Background: Readmission within 30 days after hospitalization for heart failure (HF) is a major public health problem.
Objective: To examine whether timing and type of post-discharge follow-up impacts risk of 30-day readmission in adults hospitalized for HF.
Design: Nested matched case-control study (January 1, 2006–June 30, 2013).
Setting: A large, integrated health care delivery system in Northern California.
Participants: Hospitalized adults with a primary diagnosis of HF discharged to home without hospice care.
Measurements: Outpatient visits and telephone calls with cardiology and general medicine providers in non-emergency department and non-urgent care settings were counted as follow-up care.
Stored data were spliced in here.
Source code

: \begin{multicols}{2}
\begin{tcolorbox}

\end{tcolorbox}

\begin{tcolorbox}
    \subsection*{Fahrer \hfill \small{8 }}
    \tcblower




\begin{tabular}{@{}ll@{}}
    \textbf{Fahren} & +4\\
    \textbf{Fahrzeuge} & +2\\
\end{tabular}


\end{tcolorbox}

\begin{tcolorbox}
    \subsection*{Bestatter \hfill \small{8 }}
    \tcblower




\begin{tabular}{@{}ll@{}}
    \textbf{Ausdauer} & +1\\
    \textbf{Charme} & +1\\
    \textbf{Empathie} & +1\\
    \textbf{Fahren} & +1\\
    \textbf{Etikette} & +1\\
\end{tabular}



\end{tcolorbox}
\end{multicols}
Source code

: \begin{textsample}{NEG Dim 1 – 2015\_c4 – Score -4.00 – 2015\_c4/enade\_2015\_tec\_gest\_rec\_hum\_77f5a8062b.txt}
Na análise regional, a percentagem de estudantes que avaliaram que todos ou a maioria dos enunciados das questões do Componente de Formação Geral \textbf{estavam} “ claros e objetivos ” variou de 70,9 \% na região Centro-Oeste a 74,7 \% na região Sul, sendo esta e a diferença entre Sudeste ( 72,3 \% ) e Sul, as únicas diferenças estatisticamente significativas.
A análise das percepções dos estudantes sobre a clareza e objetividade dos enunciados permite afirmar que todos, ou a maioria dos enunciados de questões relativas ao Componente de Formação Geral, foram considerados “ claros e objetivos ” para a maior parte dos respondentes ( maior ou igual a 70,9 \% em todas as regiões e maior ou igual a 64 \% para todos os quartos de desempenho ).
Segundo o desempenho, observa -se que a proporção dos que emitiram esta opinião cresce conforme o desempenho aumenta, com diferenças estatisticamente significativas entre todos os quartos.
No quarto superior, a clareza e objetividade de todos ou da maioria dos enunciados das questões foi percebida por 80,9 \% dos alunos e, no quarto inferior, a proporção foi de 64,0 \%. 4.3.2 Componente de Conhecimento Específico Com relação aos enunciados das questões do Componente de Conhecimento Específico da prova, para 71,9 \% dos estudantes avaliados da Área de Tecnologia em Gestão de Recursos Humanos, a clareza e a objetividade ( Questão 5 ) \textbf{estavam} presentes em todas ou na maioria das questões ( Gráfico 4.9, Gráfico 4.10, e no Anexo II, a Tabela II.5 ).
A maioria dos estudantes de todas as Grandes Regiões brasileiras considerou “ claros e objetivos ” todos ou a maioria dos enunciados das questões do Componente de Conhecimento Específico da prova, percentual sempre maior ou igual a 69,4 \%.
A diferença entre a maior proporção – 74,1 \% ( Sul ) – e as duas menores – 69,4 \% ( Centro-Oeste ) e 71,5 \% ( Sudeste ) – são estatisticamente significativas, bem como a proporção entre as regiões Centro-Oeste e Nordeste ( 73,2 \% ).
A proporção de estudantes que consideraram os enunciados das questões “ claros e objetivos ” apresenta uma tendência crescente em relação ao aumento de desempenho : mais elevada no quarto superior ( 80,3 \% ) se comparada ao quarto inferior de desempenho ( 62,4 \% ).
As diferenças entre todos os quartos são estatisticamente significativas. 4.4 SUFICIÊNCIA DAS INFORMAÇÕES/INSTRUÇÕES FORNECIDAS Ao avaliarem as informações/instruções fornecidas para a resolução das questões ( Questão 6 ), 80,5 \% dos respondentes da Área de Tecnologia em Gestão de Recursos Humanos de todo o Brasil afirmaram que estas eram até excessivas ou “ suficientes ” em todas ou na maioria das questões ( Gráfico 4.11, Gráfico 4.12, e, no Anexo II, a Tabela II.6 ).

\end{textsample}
Statistical adjustments were made for differences in patient sociodemographic and clinical characteristics, acute severity of illness, hospitalization characteristics, and post-discharge medication changes and laboratory testing.
Results: Among 11,985 eligible adults, early initial outpatient contact within 7 days after discharge was associated with lower odds of readmission [adjusted odds ratio (OR)=0.81; 95% CI, 0.70–0.94], whereas later outpatient contact between 8 and 30 days after hospital discharge was not significantly associated with readmission (adjusted OR=0.99; 95% CI, 0.82–1.19). Initial contact by telephone was associated with lower adjusted odds of 30-day readmission (adjusted OR=0.85; 95% CI, 0.69–1.06) but was not statistically significant.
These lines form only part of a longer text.